I have some experience of these matters. I am a registered Architect, was the Managing Architect for the Concord Pacific Place development and the first two phases of Coal Harbour. I have personally designed more than 1,000 social housing and co-op housing units and consulted on many thousands more. Perhaps most pertinent to this discussion, I served from 1998 through the year 2000 on the city of Vancouver’s Community and Industry Advisory Panel for Rezoning, Permitting and Inspection. This panel of community and industry representatives, convened at council’s direction, met for a half-day every two weeks, focused on improving city hall’s development processes. I resigned after 18 months because not a single carefully considered recommendation of the Panel was accepted by city staff. After a year and a half, I sadly concluded I was on a fool’s errand. Other representatives also resigned and nothing came of the initiative.
Nothing much has improved in the subsequent 21 year; much has worsened; most has stayed as it was a generation ago.
And yet, in response to the continuing inability of city hall to manage its own processes, we now have Motion B2. This motion seeks to muzzle the citizens of Vancouver rather than manage city staff. It seeks a workaround to city-imposed development strait jackets for a favoured few. It proposes to impose up to four times the currently zoned density anywhere in the city’s residential and mixed commercial and residential zones in the interests of an emergency largely created by city staff and management’s inability to effectively manage its involvement in design and construction.
I recently published an article analyzing the existing zoning capacity of the city’s more than 90 Commercial “C” zones, which form part of this motion’s scope.
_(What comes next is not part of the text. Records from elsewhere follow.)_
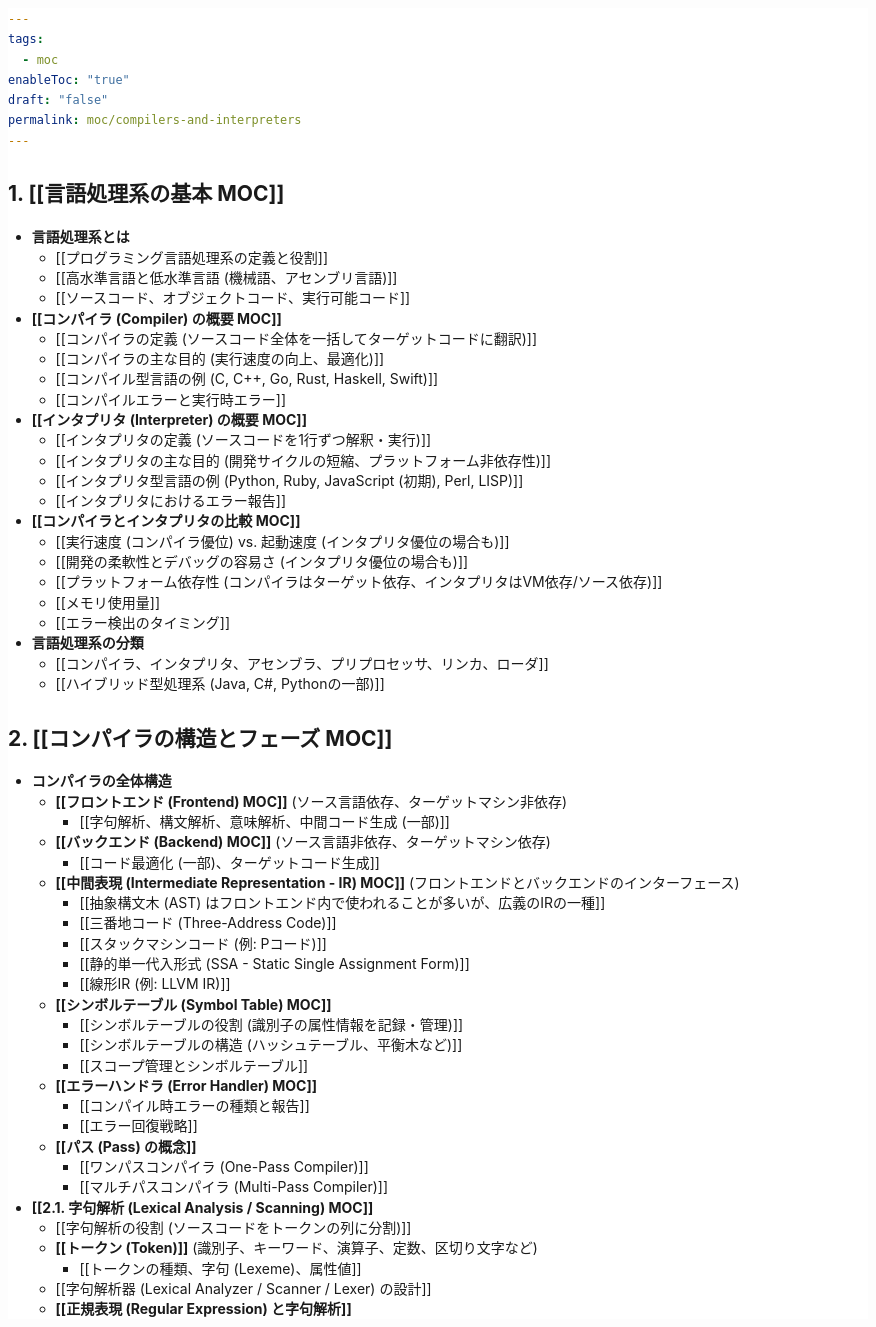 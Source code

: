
 ```yaml
---
tags:
  - moc
enableToc: "true"
draft: "false"
permalink: moc/compilers-and-interpreters
---
```

## 1. [[言語処理系の基本 MOC]]
   - **言語処理系とは**
      - [[プログラミング言語処理系の定義と役割]]
      - [[高水準言語と低水準言語 (機械語、アセンブリ言語)]]
      - [[ソースコード、オブジェクトコード、実行可能コード]]
   - **[[コンパイラ (Compiler) の概要 MOC]]**
      - [[コンパイラの定義 (ソースコード全体を一括してターゲットコードに翻訳)]]
      - [[コンパイラの主な目的 (実行速度の向上、最適化)]]
      - [[コンパイル型言語の例 (C, C++, Go, Rust, Haskell, Swift)]]
      - [[コンパイルエラーと実行時エラー]]
   - **[[インタプリタ (Interpreter) の概要 MOC]]**
      - [[インタプリタの定義 (ソースコードを1行ずつ解釈・実行)]]
      - [[インタプリタの主な目的 (開発サイクルの短縮、プラットフォーム非依存性)]]
      - [[インタプリタ型言語の例 (Python, Ruby, JavaScript (初期), Perl, LISP)]]
      - [[インタプリタにおけるエラー報告]]
   - **[[コンパイラとインタプリタの比較 MOC]]**
      - [[実行速度 (コンパイラ優位) vs. 起動速度 (インタプリタ優位の場合も)]]
      - [[開発の柔軟性とデバッグの容易さ (インタプリタ優位の場合も)]]
      - [[プラットフォーム依存性 (コンパイラはターゲット依存、インタプリタはVM依存/ソース依存)]]
      - [[メモリ使用量]]
      - [[エラー検出のタイミング]]
   - **言語処理系の分類**
      - [[コンパイラ、インタプリタ、アセンブラ、プリプロセッサ、リンカ、ローダ]]
      - [[ハイブリッド型処理系 (Java, C#, Pythonの一部)]]

## 2. [[コンパイラの構造とフェーズ MOC]]
   - **コンパイラの全体構造**
      - **[[フロントエンド (Frontend) MOC]]** (ソース言語依存、ターゲットマシン非依存)
         - [[字句解析、構文解析、意味解析、中間コード生成 (一部)]]
      - **[[バックエンド (Backend) MOC]]** (ソース言語非依存、ターゲットマシン依存)
         - [[コード最適化 (一部)、ターゲットコード生成]]
      - **[[中間表現 (Intermediate Representation - IR) MOC]]** (フロントエンドとバックエンドのインターフェース)
         - [[抽象構文木 (AST) はフロントエンド内で使われることが多いが、広義のIRの一種]]
         - [[三番地コード (Three-Address Code)]]
         - [[スタックマシンコード (例: Pコード)]]
         - [[静的単一代入形式 (SSA - Static Single Assignment Form)]]
         - [[線形IR (例: LLVM IR)]]
      - **[[シンボルテーブル (Symbol Table) MOC]]**
         - [[シンボルテーブルの役割 (識別子の属性情報を記録・管理)]]
         - [[シンボルテーブルの構造 (ハッシュテーブル、平衡木など)]]
         - [[スコープ管理とシンボルテーブル]]
      - **[[エラーハンドラ (Error Handler) MOC]]**
         - [[コンパイル時エラーの種類と報告]]
         - [[エラー回復戦略]]
      - **[[パス (Pass) の概念]]**
         - [[ワンパスコンパイラ (One-Pass Compiler)]]
         - [[マルチパスコンパイラ (Multi-Pass Compiler)]]
   - **[[2.1. 字句解析 (Lexical Analysis / Scanning) MOC]]**
      - [[字句解析の役割 (ソースコードをトークンの列に分割)]]
      - **[[トークン (Token)]]** (識別子、キーワード、演算子、定数、区切り文字など)
         - [[トークンの種類、字句 (Lexeme)、属性値]]
      - [[字句解析器 (Lexical Analyzer / Scanner / Lexer) の設計]]
      - **[[正規表現 (Regular Expression) と字句解析]]** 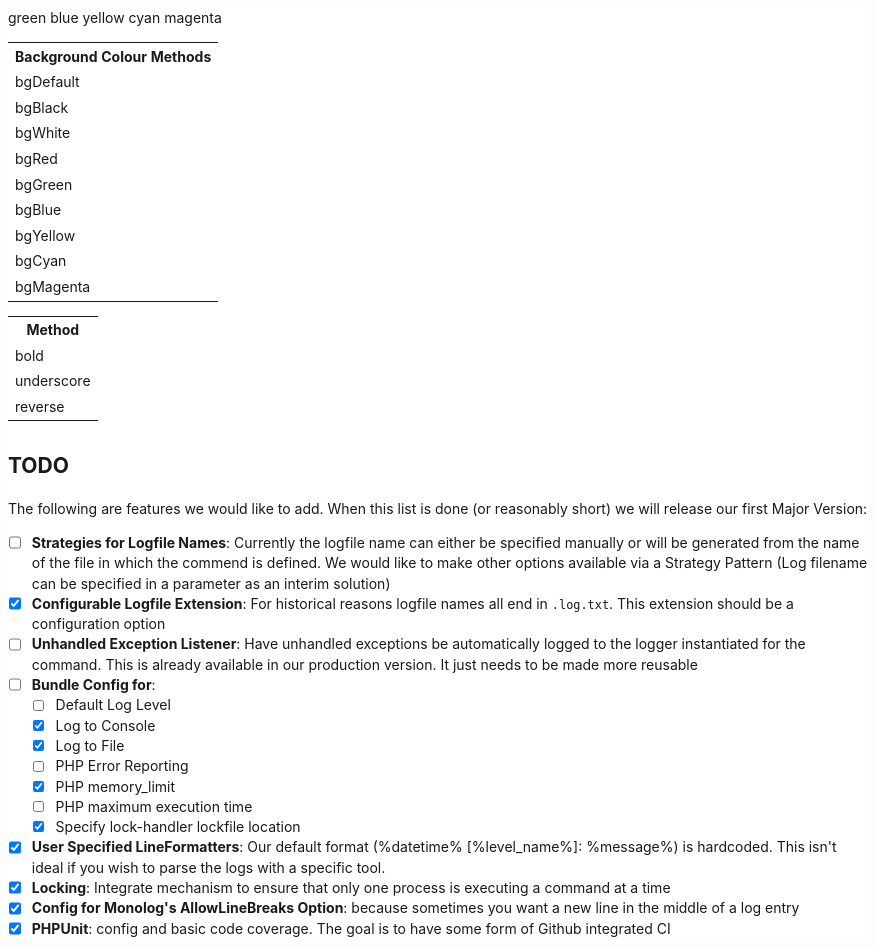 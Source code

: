 <tr><td>green</td></tr>
<tr><td>blue</td></tr>
<tr><td>yellow</td></tr>
<tr><td>cyan</td></tr>
<tr><td>magenta</td></tr>
</table>

<table>
<tr><th>Background Colour Methods</th></tr>
<tr><td>bgDefault</td></tr>
<tr><td>bgBlack</td></tr>
<tr><td>bgWhite</td></tr>
<tr><td>bgRed</td></tr>
<tr><td>bgGreen</td></tr>
<tr><td>bgBlue</td></tr>
<tr><td>bgYellow</td></tr>
<tr><td>bgCyan</td></tr>
<tr><td>bgMagenta</td></tr>
</table>

</td>
<td valign="top">
<table>
<tr><th>Method</th></tr>
<tr><td>bold</td></tr>
<tr><td>underscore</td></tr>
<tr><td>reverse</td></tr>
</table>
</td>
</tr>
</table>

## TODO
The following are features we would like to add. When this list is done (or reasonably short) we will release our first Major Version:

- [ ] **Strategies for Logfile Names**: Currently the logfile name can either be specified manually or will be generated from
 the name of the file in which the commend is defined. We would like to make other options available via a Strategy Pattern 
 (Log filename can be specified in a parameter as an interim solution)
- [x] **Configurable Logfile Extension**: For historical reasons logfile names all end in `.log.txt`. This extension should be a configuration option
- [ ] **Unhandled Exception Listener**: Have unhandled exceptions be automatically logged to the logger instantiated for the 
 command. This is already available in our production version. It just needs to be made more reusable
- [ ] **Bundle Config for**:
  - [ ] Default Log Level
  - [x] Log to Console
  - [x] Log to File
  - [ ] PHP Error Reporting
  - [x] PHP memory_limit
  - [ ] PHP maximum execution time
  - [x] Specify lock-handler lockfile location
- [x] **User Specified LineFormatters**: Our default format (%datetime% \[%level_name%\]: %message%) is hardcoded. This isn't
 ideal if you wish to parse the logs with a specific tool.
- [x] **Locking**: Integrate mechanism to ensure that only one process is executing a command at a time 
- [x] **Config for Monolog's AllowLineBreaks Option**: because sometimes you want a new line in the middle of a log entry
- [x] **PHPUnit**: config and basic code coverage. The goal is to have some form of Github integrated CI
My analysis is based on a freely available private sector 3D visual model that is not the city’s because they don’t maintain one or make one available. Needs must.
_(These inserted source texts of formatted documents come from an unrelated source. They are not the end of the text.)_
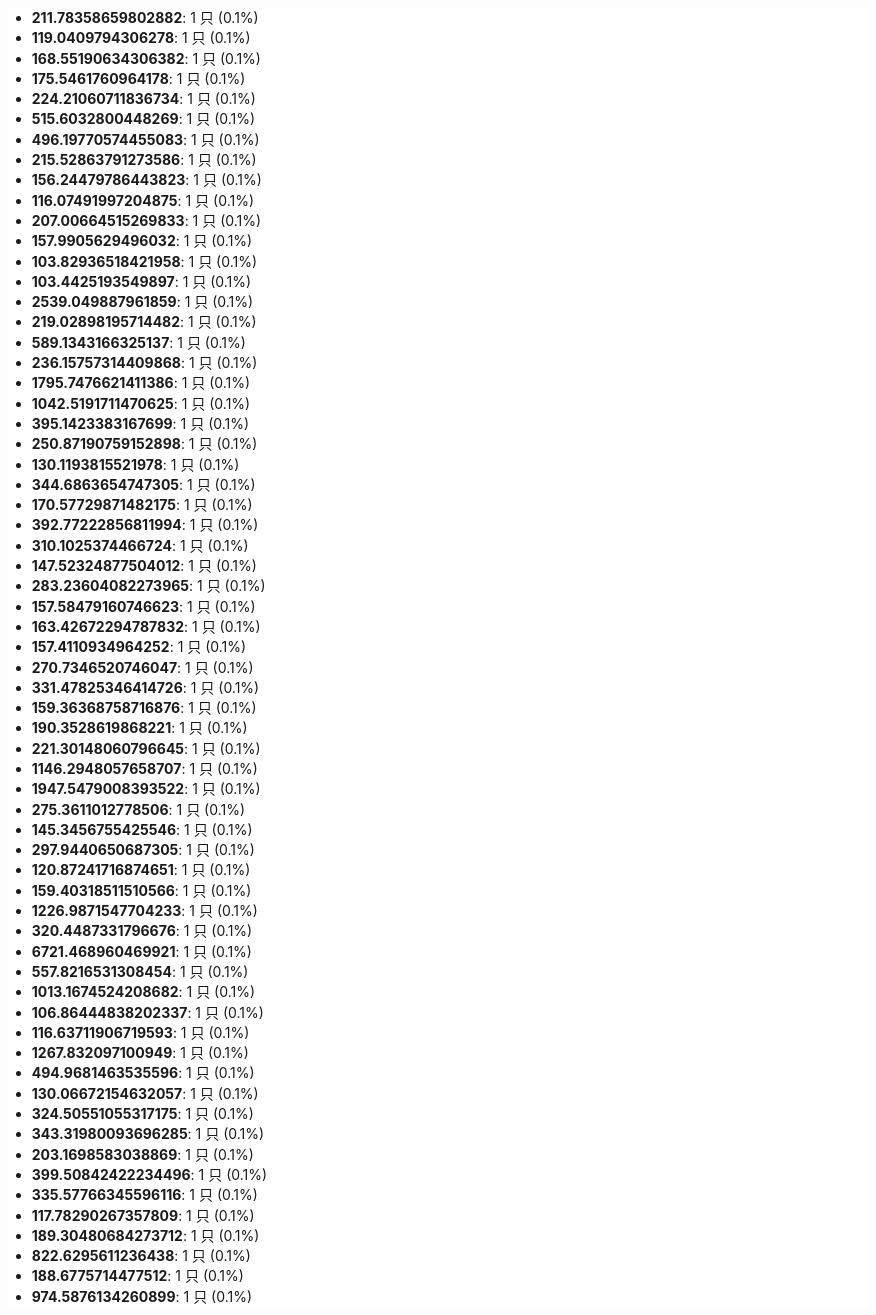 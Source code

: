 - **211.78358659802882**: 1 只 (0.1%)
- **119.0409794306278**: 1 只 (0.1%)
- **168.55190634306382**: 1 只 (0.1%)
- **175.5461760964178**: 1 只 (0.1%)
- **224.21060711836734**: 1 只 (0.1%)
- **515.6032800448269**: 1 只 (0.1%)
- **496.19770574455083**: 1 只 (0.1%)
- **215.52863791273586**: 1 只 (0.1%)
- **156.24479786443823**: 1 只 (0.1%)
- **116.07491997204875**: 1 只 (0.1%)
- **207.00664515269833**: 1 只 (0.1%)
- **157.9905629496032**: 1 只 (0.1%)
- **103.82936518421958**: 1 只 (0.1%)
- **103.4425193549897**: 1 只 (0.1%)
- **2539.049887961859**: 1 只 (0.1%)
- **219.02898195714482**: 1 只 (0.1%)
- **589.1343166325137**: 1 只 (0.1%)
- **236.15757314409868**: 1 只 (0.1%)
- **1795.7476621411386**: 1 只 (0.1%)
- **1042.5191711470625**: 1 只 (0.1%)
- **395.1423383167699**: 1 只 (0.1%)
- **250.87190759152898**: 1 只 (0.1%)
- **130.1193815521978**: 1 只 (0.1%)
- **344.6863654747305**: 1 只 (0.1%)
- **170.57729871482175**: 1 只 (0.1%)
- **392.77222856811994**: 1 只 (0.1%)
- **310.1025374466724**: 1 只 (0.1%)
- **147.52324877504012**: 1 只 (0.1%)
- **283.23604082273965**: 1 只 (0.1%)
- **157.58479160746623**: 1 只 (0.1%)
- **163.42672294787832**: 1 只 (0.1%)
- **157.4110934964252**: 1 只 (0.1%)
- **270.7346520746047**: 1 只 (0.1%)
- **331.47825346414726**: 1 只 (0.1%)
- **159.36368758716876**: 1 只 (0.1%)
- **190.3528619868221**: 1 只 (0.1%)
- **221.30148060796645**: 1 只 (0.1%)
- **1146.2948057658707**: 1 只 (0.1%)
- **1947.5479008393522**: 1 只 (0.1%)
- **275.3611012778506**: 1 只 (0.1%)
- **145.3456755425546**: 1 只 (0.1%)
- **297.9440650687305**: 1 只 (0.1%)
- **120.87241716874651**: 1 只 (0.1%)
- **159.40318511510566**: 1 只 (0.1%)
- **1226.9871547704233**: 1 只 (0.1%)
- **320.4487331796676**: 1 只 (0.1%)
- **6721.468960469921**: 1 只 (0.1%)
- **557.8216531308454**: 1 只 (0.1%)
- **1013.1674524208682**: 1 只 (0.1%)
- **106.86444838202337**: 1 只 (0.1%)
- **116.63711906719593**: 1 只 (0.1%)
- **1267.832097100949**: 1 只 (0.1%)
- **494.9681463535596**: 1 只 (0.1%)
- **130.06672154632057**: 1 只 (0.1%)
- **324.50551055317175**: 1 只 (0.1%)
- **343.31980093696285**: 1 只 (0.1%)
- **203.1698583038869**: 1 只 (0.1%)
- **399.50842422234496**: 1 只 (0.1%)
- **335.57766345596116**: 1 只 (0.1%)
- **117.78290267357809**: 1 只 (0.1%)
- **189.30480684273712**: 1 只 (0.1%)
- **822.6295611236438**: 1 只 (0.1%)
- **188.6775714477512**: 1 只 (0.1%)
- **974.5876134260899**: 1 只 (0.1%)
As a general conclusion, I determined by analyzing these more than 90 “C” zones that the unused existing, 4 storey maximum density just across the city’s “C” zones could accommodate 11,000 new housing units in addition to those already existing in the “C” zones without breaking a sweat. To be clear, these 11,000 units are in addition to all of the currently planned megaprojects such as Oakridge, the Jericho and Heather Lands, Senakw’, the River District and others. And they could arrive much quicker than these mega projects.
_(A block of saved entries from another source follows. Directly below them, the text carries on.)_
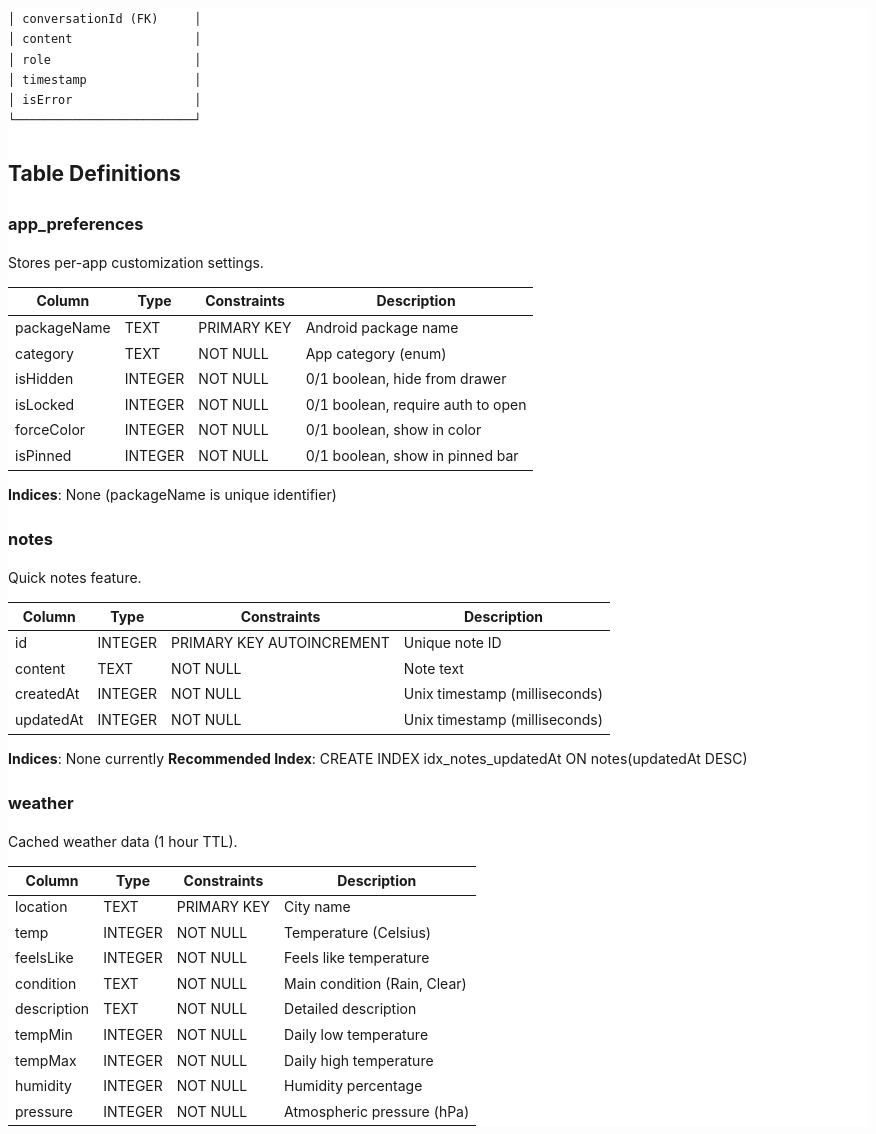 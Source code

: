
 ```
│ conversationId (FK)     │
│ content                 │
│ role                    │
│ timestamp               │
│ isError                 │
└─────────────────────────┘
```

## Table Definitions

### app_preferences
Stores per-app customization settings.

| Column       | Type    | Constraints | Description                       |
|--------------|---------|-------------|-----------------------------------|
| packageName  | TEXT    | PRIMARY KEY | Android package name              |
| category     | TEXT    | NOT NULL    | App category (enum)               |
| isHidden     | INTEGER | NOT NULL    | 0/1 boolean, hide from drawer     |
| isLocked     | INTEGER | NOT NULL    | 0/1 boolean, require auth to open |
| forceColor   | INTEGER | NOT NULL    | 0/1 boolean, show in color        |
| isPinned     | INTEGER | NOT NULL    | 0/1 boolean, show in pinned bar   |

**Indices**: None (packageName is unique identifier)

### notes
Quick notes feature.

| Column    | Type    | Constraints | Description                      |
|-----------|---------|-------------|----------------------------------|
| id        | INTEGER | PRIMARY KEY AUTOINCREMENT | Unique note ID |
| content   | TEXT    | NOT NULL    | Note text                        |
| createdAt | INTEGER | NOT NULL    | Unix timestamp (milliseconds)    |
| updatedAt | INTEGER | NOT NULL    | Unix timestamp (milliseconds)    |

**Indices**: None currently
**Recommended Index**: CREATE INDEX idx_notes_updatedAt ON notes(updatedAt DESC)

### weather
Cached weather data (1 hour TTL).

| Column      | Type    | Constraints | Description                    |
|-------------|---------|-------------|--------------------------------|
| location    | TEXT    | PRIMARY KEY | City name                      |
| temp        | INTEGER | NOT NULL    | Temperature (Celsius)          |
| feelsLike   | INTEGER | NOT NULL    | Feels like temperature         |
| condition   | TEXT    | NOT NULL    | Main condition (Rain, Clear)   |
| description | TEXT    | NOT NULL    | Detailed description           |
| tempMin     | INTEGER | NOT NULL    | Daily low temperature          |
| tempMax     | INTEGER | NOT NULL    | Daily high temperature         |
| humidity    | INTEGER | NOT NULL    | Humidity percentage            |
| pressure    | INTEGER | NOT NULL    | Atmospheric pressure (hPa)     |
Let’s pause and think about this for a moment. Unused existing zoning capacity in just the commercial “C” zones could accommodate virtually all of the city’s target for social housing for the next decade in low-rise, hence cheaper forms of development. No existing residential or commercial tenants would be permanently displaced. The city’s existing neighbourhood commercial fabric would not only be retained, but would be reinforced by the incremental additions of 3 storeys of residential atop street level commercial. So why isn’t this encouraged and happening already?
It’s not happening because a low-scale, 3-4 storey mixed use infill redevelopment that requires no rezoning will still require 1-2 years or more for city staff to run it through the permit grinder before construction can start. This is the real issue—it takes too long for city staff to consider, to negotiate, to impose their will on the work of experienced designers, builders and owners who know what their neighbourhood needs and wants and what existing zoning and building codes permit.
If you want a revolutionary increase in the volume of social and affordable housing in the city, simply make the city’s own processes work better. Owners who know they will need only months rather than years to obtain permission to build what is already included in neighbourhood zoning will come forward eagerly.
To conclude, and in the spirit of putting my money where my mouth is, I will be the first to volunteer my experience and expertise to a Community/Industry Advisory Panel that is truly empowered to make city hall’s development, design and construction processes work for the citizens of Vancouver. Motion B2 is not the answer. It attempts to answer the question, “How can we expedite the creation of so-called social housing?” while failing to ask the more fundamental question, “How have we come to such a pass where rather than manage and improve the performance of city staff and management in the creation of affordable and social housing, we would instead actively choose to disenfranchise the citizens of Vancouver?”
We need to address the second question first if ever we want to create affordable and social housing in the city of Vancouver. Thank you.
If only city hall would listen . I was appalled that councillor Boyle stubbornly tried to get this motion passed despite overwhelming opposition . Who runs the show who sets policy staff or council?
If only city hall would listen . I was appalled that councillor Boyle stubbornly tried to get this motion passed despite overwhelming opposition . Who runs the show who sets policy staff or council?
Brian, As you point out, they already have the answers given to them years ago. Now trying to re-invent the wheel on the fly. Not good government.
Excellent synopsis and recommendations. The bureaucracy has stifled itself for too long.